We rationalize the term \[\sqrt {\dfrac{{\cos ecA + 1}}{{\cos ecA - 1}}} \] by multiplying both numerator and denominator by \[\sqrt {\cos ecA + 1} \]
So, \[\sqrt {\dfrac{{\cos ecA + 1}}{{\cos ecA - 1}}} \times \sqrt {\dfrac{{\cos ecA + 1}}{{\cos ecA + 1}}} = \sqrt {\dfrac{{(\cos ecA + 1) \times (\cos ecA + 1)}}{{(\cos ecA - 1) \times (\cos ecA + 1)}}} \]
                                                            \[ = \sqrt {\dfrac{{{{(\cos ecA + 1)}^2}}}{{{{(\cos ecA)}^2} - {1^2}}}} \] { since \[(a - b)(a + b) = {a^2} - {b^2}\]}
Substitute the value \[\cos e{c^2}\theta = 1 + {\cot ^2}\theta \] in the denominator
\[\sqrt {\dfrac{{\cos ecA + 1}}{{\cos ecA - 1}}} \times \sqrt {\dfrac{{\cos ecA + 1}}{{\cos ecA + 1}}} = \sqrt {\dfrac{{{{(\cos ecA + 1)}^2}}}{{1 + {{\cot }^2}A - {1^2}}}} \]
     \[
   = \sqrt {\dfrac{{{{(\cos ecA + 1)}^2}}}{{{{\cot }^2}A}}} \\
   = \sqrt {{{\left( {\dfrac{{\cos ecA + 1}}{{\cot A}}} \right)}^2}} \\
 \] { taking the squares common }
 Now we can cancel out the square root by square of the whole value.
\[\sqrt {\dfrac{{\cos ecA + 1}}{{\cos ecA - 1}}} \times \sqrt {\dfrac{{\cos ecA + 1}}{{\cos ecA + 1}}} = \dfrac{{\cos ecA + 1}}{{\cot A}}\]
Now we substitute both the values in LHS of the equation.
\[\sqrt {\dfrac{{\cos ecA - 1}}{{\cos ecA + 1}}} + \sqrt {\dfrac{{\cos ecA + 1}}{{\cos ecA - 1}}} = \dfrac{{\cos ecA - 1}}{{\cot A}} + \dfrac{{\cos ecA + 1}}{{\cot A}}\]
Taking LCM on the RHS of the equation.
\[\sqrt {\dfrac{{\cos ecA - 1}}{{\cos ecA + 1}}} + \sqrt {\dfrac{{\cos ecA + 1}}{{\cos ecA - 1}}} = \dfrac{{\cos ecA - 1 + \cos ecA + 1}}{{\cot A}}\]
                                                       \[ = \dfrac{{2\cos ecA}}{{\cot A}}\]
Substituting the values of \[\cos ecA = \dfrac{1}{{\sin A}}\] and \[\cot A = \dfrac{{\cos A}}{{\sin A}}\]

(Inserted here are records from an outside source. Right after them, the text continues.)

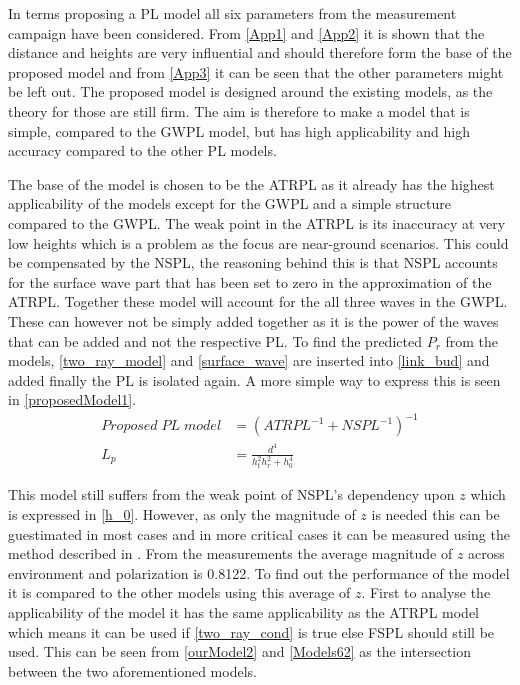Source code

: 

In terms proposing a PL model all six parameters from the measurement campaign have been considered. From \autoref{App1} and \autoref{App2} it is shown that the distance and heights are very influential and should therefore form the base of the proposed model and from \autoref{App3} it can be seen that the other parameters might be left out. %
The proposed model is designed around the existing models, as the theory for those are still firm. The aim is therefore to make a model that is simple, compared to the GWPL model, but has high applicability and high accuracy compared to the other PL models. 


The base of the model is chosen to be the ATRPL as it already has the highest applicability of the models except for the GWPL and a simple structure compared to the GWPL. The weak point in the ATRPL is its inaccuracy at very low heights which is a problem as the focus are near-ground scenarios. This could be compensated by the NSPL, the reasoning behind this is that NSPL accounts for the surface wave part that has been set to zero in the approximation of the ATRPL. Together these model will account for the all three waves in the GWPL. These can however not be simply added together as it is the power of the waves that can be added and not the respective PL. To find the predicted $P_r$ from the models, \eqref{two_ray_model} and \eqref{surface_wave} are inserted into \eqref{link_bud} and added finally the PL is isolated again. A more simple way to express this is seen in \eqref{proposedModel1}.
\begin{align}
Proposed\; PL\; model &= \left(ATRPL^{-1} + NSPL^{-1}\right)^{-1} \label{proposedModel1}\\
L_p &= \frac{d^4}{h_t^2 h_r^2+h_0^4} \label{proposedModel2}
\end{align}

This model still suffers from the weak point of NSPL's dependency upon $z$ which is expressed in \eqref{h_0}. However, as only the magnitude of $z$ is needed this can be guestimated in most cases and in more critical cases it can be measured using the method described in \cite{Kim}. From the measurements the average magnitude of $z$ across environment and polarization is 0.8122. To find out the performance of the model it is compared to the other models using this average of $z$. First to analyse the applicability of the model it has the same applicability as the ATRPL model which means it can be used if \eqref{two_ray_cond} is true else FSPL should still be used. This can be seen from \autoref{ourModel2} and \autoref{Models62} as the intersection between the two aforementioned models.


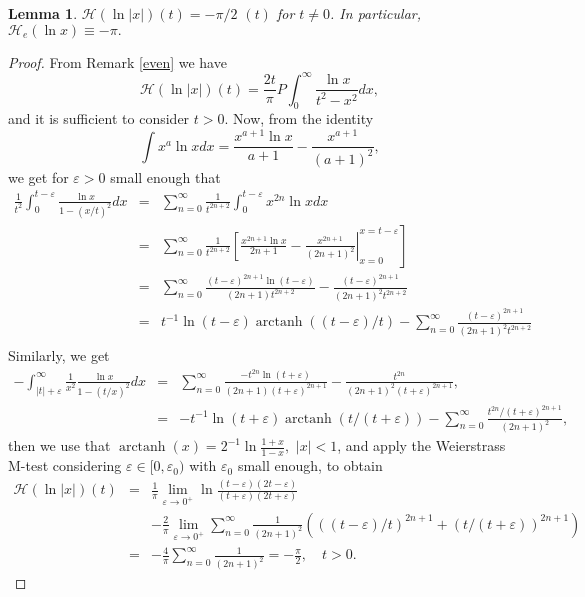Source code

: \documentclass{amsart}
\DeclareMathOperator{\arctanh}{arctanh}
\newtheorem{lemma}[theorem]{Lemma}
\begin{document}
\begin{lemma}\label{hilon}
$\mathcal{H}(\ln|x|)(t)= -\pi/2$ $(t)$ for  $t\neq 0$. In particular, $\mathcal{H}_e(\ln x)\equiv -\pi.$
\end{lemma}
\begin{proof}
From Remark \ref{even} we have
$$\mathcal{H}(\ln|x|)(t)=\frac{2t}{\pi}P \int_0^\infty \frac{\ln x}{t^2-x^2}dx,$$
and it is sufficient to consider $t>0$. Now, from the identity
$$ \int x^a \ln xdx=\frac{x^{a+1} \ln x}{a+1}-\frac{x^{a+1}}{(a+1)^2},$$
we get for $\varepsilon>0$ small enough that
\begin{eqnarray*}
\frac{1}{t^2}\int_0^{t-\varepsilon}\frac{\ln x}{1-(x/t)^2}dx&=&\sum_{n=0}^{\infty}\frac{1}{t^{2n+2}}\int_0^{t-\varepsilon}x^{2n}\ln xdx\\
&=&\left. \sum_{n=0}^{\infty}\frac{1}{t^{2n+2}}\left[\frac{x^{2n+1} \ln x}{2n+1}-\frac{x^{2n+1}}{(2n+1)^2}\right|_{x=0}^{x=t-\varepsilon}\right]\\
&=& \sum_{n=0}^{\infty}\frac{(t-\varepsilon)^{2n+1} \ln(t-\varepsilon)}{(2n+1)t^{2n+2}}-\frac{(t-\varepsilon)^{2n+1}}{(2n+1)^2t^{2n+2}}\\
&=& t^{-1}\ln(t-\varepsilon)\arctanh((t-\varepsilon)/t)-\sum_{n=0}^{\infty}\frac{(t-\varepsilon)^{2n+1}}{(2n+1)^2t^{2n+2}}\\
\end{eqnarray*}
Similarly, we get
\begin{eqnarray*}
-\int^\infty_{|t|+\varepsilon}\frac{1}{x^2}\frac{\ln x}{1-(t/x)^2}dx&=& \sum_{n=0}^{\infty}\frac{-t^{2n} \ln(t+\varepsilon)}{(2n+1)(t+\varepsilon)^{2n+1}}-\frac{t^{2n}}{(2n+1)^2(t+\varepsilon)^{2n+1}},\\
&=&-t^{-1} \ln(t+\varepsilon)\arctanh(t/(t+\varepsilon))-\sum_{n=0}^{\infty}\frac{t^{2n}/(t+\varepsilon)^{2n+1}}{(2n+1)^2},
\end{eqnarray*}
then we use that $\arctanh(x)=2^{-1}\ln\frac{1+x}{1-x} ,$ $|x|<1$, and apply the Weierstrass M-test considering $\varepsilon\in[0,\varepsilon_0)$ with $\varepsilon_0$ small enough, to obtain
\begin{eqnarray*}
\mathcal{H}(\ln|x|)(t)&=&\frac{1}{\pi}\lim_{\varepsilon\rightarrow 0^+} \ln\frac{(t-\varepsilon)(2t-\varepsilon)}{(t+\varepsilon)(2t+\varepsilon)} \\
&&-\frac{2}{\pi}\lim_{\varepsilon\rightarrow 0^+}\sum_{n=0}^{\infty}\frac{1}{(2n+1)^2}\left( \left((t-\varepsilon)/t\right)^{2n+1}+(t/(t+\varepsilon))^{2n+1}\right)\\
&=&-\frac{4}{\pi}\sum_{n=0}^{\infty}\frac{1}{(2n+1)^2}=-\frac{\pi}{2},\quad t>0.
\end{eqnarray*}
\end{proof}
\end{document}
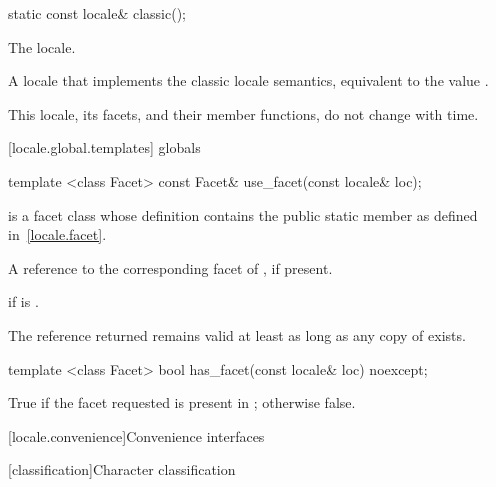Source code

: %
%
\begin{itemdecl}
static const locale& classic();
\end{itemdecl}

\begin{itemdescr}
\pnum
The  locale.

\pnum
\returns
A locale that implements the classic  locale semantics, equivalent
to the value .

\pnum
\remarks
This locale, its facets, and their member functions, do not change
with time.
\end{itemdescr}

[locale.global.templates]{ globals}

%
%
\begin{itemdecl}
template <class Facet> const Facet& use_facet(const locale& loc);
\end{itemdecl}

\begin{itemdescr}
\pnum
\requires
{}
is a facet class whose definition contains the public static member
as defined in~\ref{locale.facet}.

\pnum
\returns
A reference to the corresponding facet of , if present.

\pnum
\throws
{}
if
is
.

\pnum
\remarks
The reference returned remains valid at least as long as any copy of
 exists.
\end{itemdescr}

%
%
\begin{itemdecl}
template <class Facet> bool has_facet(const locale& loc) noexcept;
\end{itemdecl}

\begin{itemdescr}
\pnum
\returns
True if the facet requested is present in ; otherwise false.
\end{itemdescr}

[locale.convenience]{Convenience interfaces}

[classification]{Character classification}

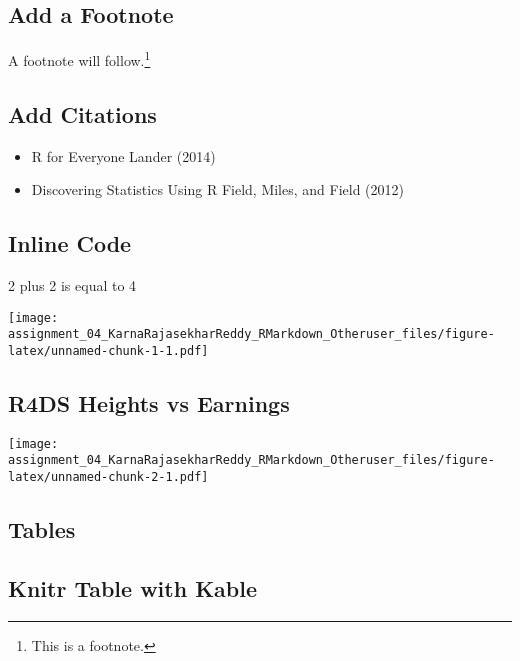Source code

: \documentclass[
]{article}
\providecommand{\tightlist}{%
  \setlength{\itemsep}{0pt}\setlength{\parskip}{0pt}}
\begin{document}
\hypertarget{add-a-footnote}{%
\subsection{Add a Footnote}\label{add-a-footnote}}

A footnote will follow.\footnote{This is a footnote.}

\hypertarget{add-citations}{%
\subsection{Add Citations}\label{add-citations}}

\begin{itemize}
\tightlist
\item
  R for Everyone Lander (2014)
\item
  Discovering Statistics Using R Field, Miles, and Field (2012)
\end{itemize}

\hypertarget{inline-code}{%
\subsection{Inline Code}\label{inline-code}}

2 plus 2 is equal to 4

\texttt{[image: assignment\_04\_KarnaRajasekharReddy\_RMarkdown\_Otheruser\_files/figure-latex/unnamed-chunk-1-1.pdf]}

\hypertarget{r4ds-heights-vs-earnings}{%
\subsection{R4DS Heights vs Earnings}\label{r4ds-heights-vs-earnings}}

\texttt{[image: assignment\_04\_KarnaRajasekharReddy\_RMarkdown\_Otheruser\_files/figure-latex/unnamed-chunk-2-1.pdf]}

\hypertarget{tables}{%
\subsection{Tables}\label{tables}}

\hypertarget{knitr-table-with-kable}{%
\subsection{Knitr Table with Kable}\label{knitr-table-with-kable}}
\end{document}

\[\sqrt {\dfrac{{\cos ecA - 1}}{{\cos ecA + 1}}} + \sqrt {\dfrac{{\cos ecA + 1}}{{\cos ecA - 1}}} = \dfrac{{2\dfrac{1}{{\sin A}}}}{{\dfrac{{\cos A}}{{\sin A}}}}\]
                                                       \[
   = \dfrac{2}{{\sin A}} \times \dfrac{{\sin A}}{{\cos A}} \\
   = \dfrac{2}{{\cos A}} \\
 \] { Cancel the same terms }
Now substitute the value of \[\dfrac{1}{{\cos A}} = \sec A\]
\[\sqrt {\dfrac{{\cos ecA - 1}}{{\cos ecA + 1}}} + \sqrt {\dfrac{{\cos ecA + 1}}{{\cos ecA - 1}}} = 2\sec A\]
Hence proved.

Note:Students are likely to make mistakes solving the question without rationalizing the terms under the square root and the terms in fraction form which makes the solution more complicated. Keep in mind we always rationalize first and then proceed with the solution. Also always try to convert the term under the square root as a square term so as to cancel out the root.